The demand for cement also increased in the late 1980s and early 1990s as a result of an upswing in domestic construction stimulated by infrastructure and housing projects. The cement industry consists of a large SEE, the Turkish Cement Corporation, and a number of smaller companies. Until 1970 the country imported most of its cement, but it has since become self-sufficient. Total output increased from 22.7 million tons in 1987 to 28.5 million tons in 1992. Exports of cement, especially to the Middle East, grew rapidly in the early 1980s because of the construction boom in that region.
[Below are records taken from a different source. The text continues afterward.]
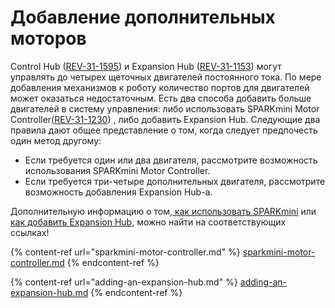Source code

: # Добавление дополнительных моторов

Control Hub ([REV-31-1595](https://www.revrobotics.com/rev-31-1595/)) и Expansion Hub ([REV-31-1153](https://www.revrobotics.com/rev-31-1153/)) могут управлять до четырех щеточных двигателей постоянного тока. По мере добавления механизмов к роботу количество портов для двигателей может оказаться недостаточным. Есть два способа добавить больше двигателей в систему управления: либо использовать SPARKmini Motor Controller([REV-31-1230](https://www.revrobotics.com/rev-31-1230/)) , либо добавить Expansion Hub. Следующие два правила дают общее представление о том, когда следует предпочесть один метод другому:

* Если требуется один или два двигателя, рассмотрите возможность использования SPARKmini Motor Controller.
* Если требуется три-четыре дополнительных двигателя, рассмотрите возможность добавления Expansion Hub-a.

Дополнительную информацию о том,[ как использовать SPARKmini](sparkmini-motor-controller.md) или [как добавить Expansion Hub](adding-an-expansion-hub.md), можно найти на соответствующих ссылках!

{% content-ref url="sparkmini-motor-controller.md" %}
[sparkmini-motor-controller.md](sparkmini-motor-controller.md)
{% endcontent-ref %}

{% content-ref url="adding-an-expansion-hub.md" %}
[adding-an-expansion-hub.md](adding-an-expansion-hub.md)
{% endcontent-ref %}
The chemical industry, one of the country's largest in terms of value, is concentrated in a few large state enterprises, including the Petrochemical Corporation (Petrokimya Anonimsirketi--Petkim) and Etibank, and some 600 private enterprises. Chemicals produced in Turkey include boron products, caustic soda, chlorine, industrial chemicals, and sodium phosphates. The high quality of the country's minerals gives it a comparative advantage in several products. Chemical exports increased during the second half of the 1980s but fell sharply in the early 1990s, mainly because of increasing competition and lower prices elsewhere. In the late 1980s, petrochemical production, dominated by Petkim, started with a complex at Yarmica, near Kocaeli, followed by a second at Aliaga, near Izmir. The complex includes twelve plants, seven subplants, a thermal power station, and a water supply dam. These plants supply small private-sector plants, which in turn manufacture finished products. The sector's goal is to make the country self-sufficient in petrochemicals rather than to export. In 1992 Turkey produced about 144,000 tons of polyvinyl chloride, about 238,000 tons of polyethylene, about 85,000 tons of benzine, and about 32,000 tons of carbon black.
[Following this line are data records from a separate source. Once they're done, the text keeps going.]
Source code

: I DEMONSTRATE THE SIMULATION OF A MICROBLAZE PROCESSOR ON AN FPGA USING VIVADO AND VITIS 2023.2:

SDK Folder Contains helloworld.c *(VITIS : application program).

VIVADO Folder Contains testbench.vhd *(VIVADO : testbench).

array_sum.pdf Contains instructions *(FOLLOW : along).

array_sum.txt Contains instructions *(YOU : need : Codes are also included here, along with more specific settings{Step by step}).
Turkey's automobile industry, established in the mid-1960s, was gradually exposed to imports after 1980. Although the sector recovered from low production levels after 1983, domestic producers remain weak. Industry observers believe that Turkey's automobile makers are too numerous and too inefficient, but market prospects appear fairly favorable because of the low per capita ownership of cars. Car output rose from about 55,000 units in 1985 to about 300,000 units in 1993. Including trucks, buses, and tractors, Turkey produced about 345,000 units in 1992. Some 60,000 vehicles were imported in that year, a figure that should increase in the near future if Turkey gains entrance into the European customs union. Turkish producers benefit from a 20 percent tariff on foreign imports.
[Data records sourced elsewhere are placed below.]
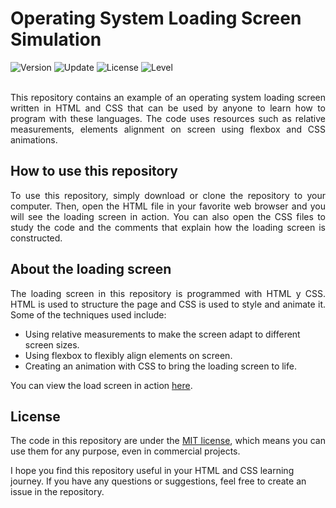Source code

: # Operating System Loading Screen Simulation

<div align="left">
  <img src="https://img.shields.io/badge/Release-v1.1.0-4848EC.svg" alt="Version">
	<img src="https://img.shields.io/badge/Update-June%202023-F33F3F.svg" alt="Update">
	<img src="https://img.shields.io/badge/License-MIT%20License-800000.svg" alt="License">
	<img src="https://img.shields.io/badge/Level-Basic-17B117.svg" alt="Level">
</div>
<br />
<p align="justify">
This repository contains an example of an operating system loading screen written in HTML and CSS that can be used by anyone to learn how to program with these languages. The code uses resources such as relative measurements, elements alignment on screen using flexbox and CSS animations.
</p>

## How to use this repository

<p align="justify">
To use this repository, simply download or clone the repository to your computer. Then, open the HTML file in your favorite web browser and you will see the loading screen in action. You can also open the CSS files to study the code and the comments that explain how the loading screen is constructed.
</p>

## About the loading screen

<p align="justify">
The loading screen in this repository is programmed with HTML y CSS. HTML is used to structure the page and CSS is used to style and animate it. Some of the techniques used include:

- Using relative measurements to make the screen adapt to different screen sizes.
- Using flexbox to flexibly align elements on screen.
- Creating an animation with CSS to bring the loading screen to life.

You can view the load screen in action <a href= "https://seyerjo.github.io/operating-system-loading-screen-simulation/">here</a>.
</p>

## License

<p align="justify">
The code in this repository are under the <a href="./LICENSE">MIT license</a>, which means you can use them for any purpose, even in commercial projects.

I hope you find this repository useful in your HTML and CSS learning journey. If you have any questions or suggestions, feel free to create an issue in the repository.
</p>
The Turkish automobile industry in 1995 consisted of three producers, each affiliated with a foreign manufacturer: Tofas, which assembles Fiat passenger cars; Oyak-Renault, which assembles Renaults; and General Motors, builder of Opel Vectras. Toyota in partnership with local conglomerate Sabançi Holding completed a plant in 1994 designed to produce 100,000 cars per year, and a Hyundai factory that would produce 100,000 units is scheduled to open in 1996.